[BRIEF] In the entries below, find each line where the word "macalinao" appears and give only the total count of such lines.
□ □ □ □
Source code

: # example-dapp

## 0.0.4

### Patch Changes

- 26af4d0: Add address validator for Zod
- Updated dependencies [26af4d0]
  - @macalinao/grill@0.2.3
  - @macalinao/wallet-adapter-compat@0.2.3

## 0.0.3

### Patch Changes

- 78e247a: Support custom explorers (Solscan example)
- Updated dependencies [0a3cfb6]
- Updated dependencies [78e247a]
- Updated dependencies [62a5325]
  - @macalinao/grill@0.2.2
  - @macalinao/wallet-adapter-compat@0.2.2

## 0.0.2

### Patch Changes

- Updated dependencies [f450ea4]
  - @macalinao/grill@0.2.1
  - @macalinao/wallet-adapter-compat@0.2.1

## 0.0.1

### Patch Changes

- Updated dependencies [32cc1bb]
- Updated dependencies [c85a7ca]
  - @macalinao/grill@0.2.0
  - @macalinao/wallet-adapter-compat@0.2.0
□ □ □ □
[RESULT OF THE TASK] 8